Don’t be vulnerable — ten tips to prevent a cyber-attack
How prepared is your practice for a cyber-attack? Can it withstand a threat? Cyber security is another item to add to your list of practice responsibilities because of the consequences of an attack.
For perspective, there are thousands of organizations and individuals affected by cyber-attacks each year. Add on the recent increase in ransomware attacks, including the one that took down the vendor that provides Legacy’s transcription service, and our ability to provide safe, quality care to our patients can be compromised. These attacks are costly, too.
In the words of John Kenagy, Legacy’s chief information officer, “An information security breach can be devastating for any organization: the loss of revenue, the loss of critical data and information, the loss of trust and reputation. Attacks are getting more sophisticated, but grave consequences can come from simply opening the wrong email. Smaller organizations have tended to fly under the radar screen for targeted attacks, but there’s a lot of malware swirling though the Internet.”

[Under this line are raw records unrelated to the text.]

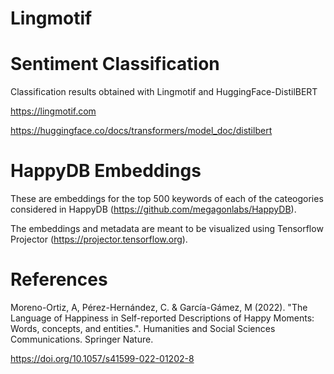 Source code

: # Lingmotif

# Sentiment Classification

Classification results obtained with Lingmotif and HuggingFace-DistilBERT

https://lingmotif.com

https://huggingface.co/docs/transformers/model_doc/distilbert

# HappyDB Embeddings

These are embeddings for the top 500 keywords of each of the cateogories considered in HappyDB (https://github.com/megagonlabs/HappyDB).

The embeddings and metadata are meant to be visualized using Tensorflow Projector (https://projector.tensorflow.org).

# References
Moreno-Ortiz, A, Pérez-Hernández, C. & García-Gámez, M (2022). "The Language of Happiness in Self-reported Descriptions of Happy Moments: Words, concepts, and entities.". Humanities and Social Sciences Communications. Springer Nature. 

 https://doi.org/10.1057/s41599-022-01202-8 
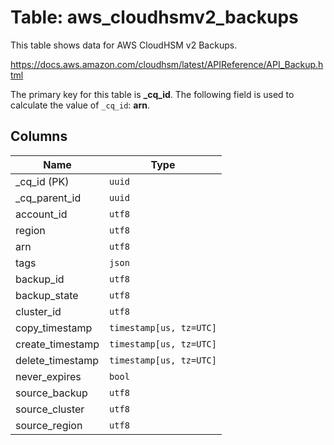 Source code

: # Table: aws_cloudhsmv2_backups

This table shows data for AWS CloudHSM v2 Backups.

https://docs.aws.amazon.com/cloudhsm/latest/APIReference/API_Backup.html

The primary key for this table is **_cq_id**.
The following field is used to calculate the value of `_cq_id`: **arn**.

## Columns

| Name          | Type          |
| ------------- | ------------- |
|_cq_id (PK)|`uuid`|
|_cq_parent_id|`uuid`|
|account_id|`utf8`|
|region|`utf8`|
|arn|`utf8`|
|tags|`json`|
|backup_id|`utf8`|
|backup_state|`utf8`|
|cluster_id|`utf8`|
|copy_timestamp|`timestamp[us, tz=UTC]`|
|create_timestamp|`timestamp[us, tz=UTC]`|
|delete_timestamp|`timestamp[us, tz=UTC]`|
|never_expires|`bool`|
|source_backup|`utf8`|
|source_cluster|`utf8`|
|source_region|`utf8`| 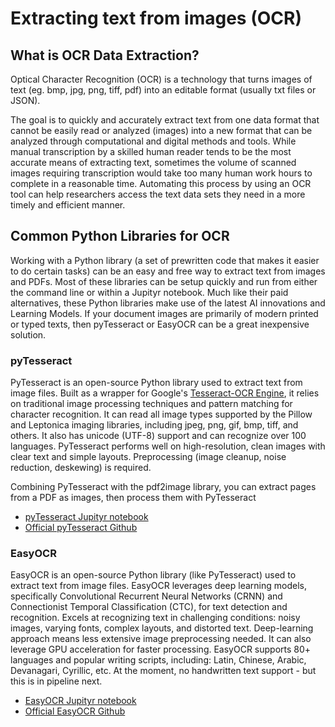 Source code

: # Extracting text from images (OCR)

## What is OCR Data Extraction?
Optical Character Recognition (OCR) is a technology that turns images of text (eg. bmp, jpg, png, tiff, pdf) into an editable format (usually txt files or JSON).

The goal is to quickly and accurately extract text from one data format that cannot be easily read or analyzed (images) into a new format that can be analyzed through computational and digital methods and tools. While manual transcription by a skilled human reader tends to be the most accurate means of extracting text, sometimes the volume of scanned images requiring transcription would take too many human work hours to complete in a reasonable time. Automating this process by using an OCR tool can help researchers access the text data sets they need in a more timely and efficient manner. 

## Common Python Libraries for OCR
Working with a Python library (a set of prewritten code that makes it easier to do certain tasks) can be an easy and free way to extract text from images and PDFs. Most of these libraries can be setup quickly and run from either the command line or within a Jupityr notebook. Much like their paid alternatives, these Python libraries make use of the latest AI innovations and Learning Models. If your document images are primarily of modern printed or typed texts, then pyTesseract or EasyOCR can be a great inexpensive solution.

### pyTesseract
PyTesseract is an open-source Python library used to extract text from image files. Built as a wrapper for Google's [Tesseract-OCR Engine](https://github.com/tesseract-ocr/tesseract), it relies on traditional image processing techniques and pattern matching for character recognition. It can read all image types supported by the Pillow and Leptonica imaging libraries, including jpeg, png, gif, bmp, tiff, and others. It also has unicode (UTF-8) support and can recognize over 100 languages. PyTesseract performs well on high-resolution, clean images with clear text and simple layouts. Preprocessing (image cleanup, noise reduction, deskewing) is required.

Combining PyTesseract with the pdf2image library, you can extract pages from a PDF as images, then process them with PyTesseract
* [pyTesseract Jupityr notebook](demo_pytesseract.ipynb)
* [Official pyTesseract Github](https://pypi.org/project/pytesseract/)

### EasyOCR
EasyOCR is an open-source Python library (like PyTesseract) used to extract text from image files. EasyOCR leverages deep learning models, specifically Convolutional Recurrent Neural Networks (CRNN) and Connectionist Temporal Classification (CTC), for text detection and recognition. Excels at recognizing text in challenging conditions: noisy images, varying fonts, complex layouts, and distorted text. Deep-learning approach means less extensive image preprocessing needed. It can also leverage GPU acceleration for faster processing. EasyOCR supports 80+ languages and popular writing scripts, including: Latin, Chinese, Arabic, Devanagari, Cyrillic, etc. At the moment, no handwritten text support - but this is in pipeline next. 
* [EasyOCR Jupityr notebook](demo_easyocr.ipynb)
* [Official EasyOCR Github](https://github.com/JaidedAI/EasyOCR)

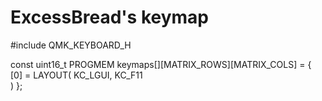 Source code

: # ExcessBread's keymap
#include QMK_KEYBOARD_H

const uint16_t PROGMEM keymaps[][MATRIX_ROWS][MATRIX_COLS] = {
      [0] = LAYOUT(
          KC_LGUI,
          KC_F11	
          )
};
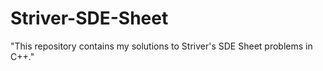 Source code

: # Striver-SDE-Sheet
"This repository contains my solutions to Striver's SDE Sheet problems in C++."
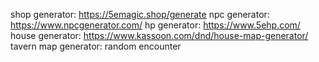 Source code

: shop generator: https://5emagic.shop/generate
npc generator: https://www.npcgenerator.com/
hp generator: https://www.5ehp.com/
house generator: https://www.kassoon.com/dnd/house-map-generator/
tavern map generator: 
random encounter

To help you along, we’ve include a list, Top 10 Tips for Cybersecurity in Health Care (from the government’s Office of the National Coordinator for Health IT), developed specifically for small practices. Print the PDF for more detailed descriptions or see individual checklists below.
Here’s what you need to do:
- Establish a Security Culture around the use of patient and practice information and technologies
- Protect Mobile Devices (see Mobile Device Checklist)
- Maintain Good Computer Habits (see Maintenance Checklist)
- Use a Firewall (see Firewall Checklist)
- Install and Maintain Anti-Virus Software (see Anti-Virus Checklist)
- Plan for the Unexpected (see Backup and Recovery Checklist)
- Control Access to Protected Health Information (see Access Control Checklist)
- Use Strong Passwords and Change Them Frequently (see Password Checklist)
- Limit Network Access (see Network Access Checklist)
- Control Physical Access (see Physical Access Checklist)
While we can’t guarantee this information will prevent an attack, we are offering you tools to prepare and reduce the risk to your practice.